Budget 2015: Eating Out In Restaurants May Get Costlier

Budget 2015: Eating Out In Restaurants May Get Costlier

Finance Minister Arun Jaitley is likely to provide tax breaks for the middle class in the upcoming Budget, but there's rising fear that the government may hike service tax to compensate for the shortfall in revenue.

Pratik Jain, partner (tax) at KPMG told NDTV that service tax may increase to 14 per cent in this Budget. (Watch)

If service tax goes up, eating out in restaurants will become costlier; other services like consultation with lawyers, gym membership, club membership may also cost more from the next financial year.

A hike in service tax is expected because the government is moving towards the implementation of the Goods and Services Tax with effect from April 1, 2016.

"Service tax is going to go up if GST is implemented. Today the service tax is 12 per cent, it is going to move to 16-17 per cent when GST comes in. It will be difficult for the government to increase the service tax at one point of time. So it should be gradual," said Mr Jain.

He expects Service tax to go up by 2 per cent to 14 per cent in the upcoming Budget. A 2 per cent hike can generate additional tax-revenue of Rs. 30,000-Rs. 35,000 for the government. "It will pinch consumers a bit but at some point of time that decision has to be taken," added Mr Jain.

However, implementation of GST may lead to lower prices of manufactured items as taxes will go down for such products.
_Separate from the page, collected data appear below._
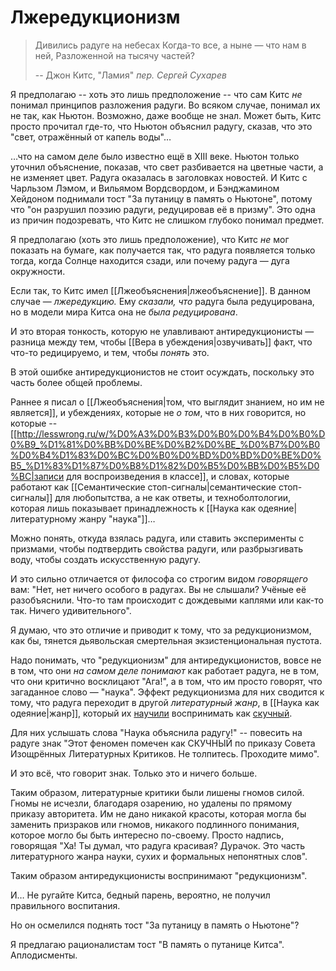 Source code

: # Лжередукционизм
<blockquote>Дивились радуге на небесах
Когда-то все, а ныне — что нам в ней,
Разложенной на тысячу частей?

-- Джон Китс, "Ламия"
<em>пер. Сергей Сухарев</em></blockquote>

Я предполагаю -- хоть это лишь предположение -- что сам Китс *не* понимал принципов разложения радуги. Во всяком случае, понимал их не так, как Ньютон. Возможно, даже вообще не знал. Может быть, Китс просто прочитал где-то, что Ньютон объяснил радугу, сказав, что это "свет, отражённый от капель воды"…

…что на самом деле было известно ещё в XIII веке. Ньютон только уточнил объяснение, показав, что свет разбивается на цветные части, а не изменяет цвет. Радуга оказалась в заголовках новостей. И Китс с Чарльзом Лэмом, и Вильямом Вордсвордом, и Бэнджамином Хейдоном поднимали тост "За путаницу в память о Ньютоне", потому что "он разрушил поэзию радуги, редуцировав её в призму". Это одна из причин подозревать, что Китс не слишком глубоко понимал предмет.

Я предполагаю (хоть это лишь предположение), что Китс _не_ мог показать на бумаге, как получается так, что радуга появляется только тогда, когда Солнце находится сзади, или почему радуга — дуга окружности.

Если так, то Китс имел [[Лжеобъяснения|лжеобъяснение]]. В данном случае — *лжередукцию.* Ему _сказали, что_ радуга была редуцирована, но в модели мира Китса она не _была редуцирована_.

И это вторая тонкость, которую не улавливают антиредукционисты — разница между тем, чтобы [[Вера в убеждения|озвучивать]] факт, что что-то редицируемо, и тем, чтобы *понять* это.

В этой ошибке антиредукционистов не стоит осуждать, поскольку это часть более общей проблемы.

Раннее я писал о [[Лжеобъяснения|том, что выглядит знанием, но им не является]], и убеждениях, которые не _о том_, что в них говорится, но которые -- [[http://lesswrong.ru/w/%D0%A3%D0%B3%D0%B0%D0%B4%D0%B0%D0%B9_%D1%81%D0%BB%D0%BE%D0%B2%D0%BE_%D0%B7%D0%B0%D0%B4%D1%83%D0%BC%D0%B0%D0%BD%D0%BD%D0%BE%D0%B5_%D1%83%D1%87%D0%B8%D1%82%D0%B5%D0%BB%D0%B5%D0%BC|записи для воспроизведения в классе]], и словах, которые работают как [[Семантические стоп-сигналы|семантические стоп-сигналы]] для любопытства, а не как ответы, и техноболтологии, которая лишь показывает принадлежность к [[Наука как одеяние|литературному жанру "наука"]]…

Можно понять, откуда взялась радуга, или ставить эксперименты с призмами, чтобы подтвердить свойства радуги, или разбрызгивать воду, чтобы создать искусственную радугу.

И это сильно отличается от философа со строгим видом _говорящего_ вам: "Нет, нет ничего особого в радугах. Вы не слышали? Учёные её разобъяснили. Что-то там происходит с дождевыми каплями или как-то так. Ничего удивительного".

Я думаю, что это отличие и приводит к тому, что за редукционизмом, как бы, тянется дьявольская смертельная экзистенциональная пустота.

Надо понимать, что "редукционизм" для антиредукционистов, вовсе не в том, что они *на самом деле понимают* как работает радуга, не в том, что они критично восклицают "Ага!", а в том, что им просто говорят, что загаданное слово — "наука". Эффект редукционизма для них сводится к тому, что радуга переходит в другой *литературный жанр*, в [[Наука как одеяние|жанр]], который их [научили](http://lesswrong.ru/w/Запасённые_мысли "Запасённые мысли") воспринимать как [скучный](http://lesswrong.ru/w/«Наука»_—_затычка_для_любопытства).

Для них услышать слова "Наука объяснила радугу!" -- повесить на радуге знак "Этот феномен помечен как СКУЧНЫЙ по приказу Совета Изощрённых Литературных Критиков. Не толпитесь. Проходите мимо".

И это всё, что говорит знак. Только это и ничего больше.

Таким образом, литературные критики были лишены гномов силой. Гномы не исчезли, благодаря озарению, но удалены по прямому приказу авторитета. Им не дано никакой красоты, которая могла бы заменить призраков или гномов, никакого подлинного понимания, которое могло бы быть интересно по-своему. Просто надпись, говорящая "Ха! Ты думал, что радуга красивая? Дурачок. Это часть литературного жанра науки, сухих и формальных непонятных слов".

Таким образом антиредукционисты воспринимают "редукционизм".

И… Не ругайте Китса, бедный парень, вероятно, не получил правильного воспитания.

Но он осмелился поднять тост "За путаницу в память о Ньютоне"?

Я предлагаю рационалистам тост "В память о путанице Китса". Аплодисменты. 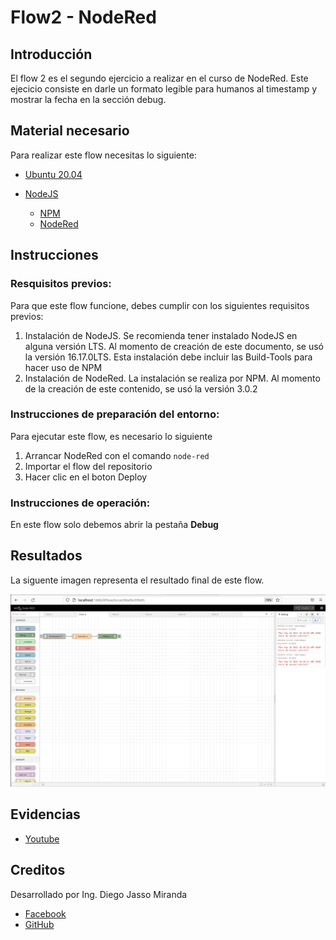 # Flow2 - NodeRed

## Introducción
El flow 2 es el segundo ejercicio a realizar en el curso de NodeRed. Este ejecicio consiste en darle un formato legible para humanos al timestamp y mostrar la fecha en la sección debug.

## Material necesario
Para realizar este flow necesitas lo siguiente:

- [Ubuntu 20.04](https://releases.ubuntu.com/20.04/)
- [NodeJS](https://nodejs.org/es/)
      
    - [NPM](https://www.npmjs.com/) 
    - [NodeRed](https://nodered.org/docs/getting-started/local)

## Instrucciones 
### Resquisitos previos:
Para que este flow funcione, debes cumplir con los siguientes requisitos previos:
1. Instalación de NodeJS. Se recomienda tener instalado NodeJS en alguna versión LTS. Al momento de creación de este documento, se usó la versión 16.17.0LTS. Esta instalación debe incluir las Build-Tools para hacer uso de NPM
2. Instalación de NodeRed. La instalación se realiza por NPM. Al momento de la creación de este contenido, se usó la versión 3.0.2

### Instrucciones de preparación del entorno:

Para ejecutar este flow, es necesario lo siguiente
1. Arrancar NodeRed con el comando `node-red`
2. Importar el flow del repositorio
3. Hacer clic en el boton Deploy

### Instrucciones de operación:
En este flow solo debemos abrir la pestaña **Debug**

## Resultados
La siguente imagen representa el resultado final de este flow.

![](https://github.com/DiegoJm10/Flow-2/blob/main/Captura%20desde%202022-09-19%2010-18-24.png?raw=true)

## Evidencias

- [Youtube](https://youtu.be/dH-F6joQkQ4)

## Creditos
Desarrollado por Ing. Diego Jasso Miranda
- [Facebook](https://www.facebook.com/jasso.diego.5/)
- [GitHub](https://github.com/DiegoJm10)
According to Mr Jain consumers pay a total of 25-26 per cent tax including excise duty and value Added Tax (VAT) on most of the manufactured items. So post implementation of GST the taxes are going to come down. "It will also make buying decisions quite easy because prices will remain same irrespective of place," added Mr Jain.

KPMG also expects the government to address the inverted tax structure in the Budget to give a push to Prime Minister's 'Make-in-India' campaign. For some products like tyres and chemicals, the customs duty on raw material import is higher than the customs duty on finished products, which hurts these industries. KPMG believes government will address these issues in the coming Budget.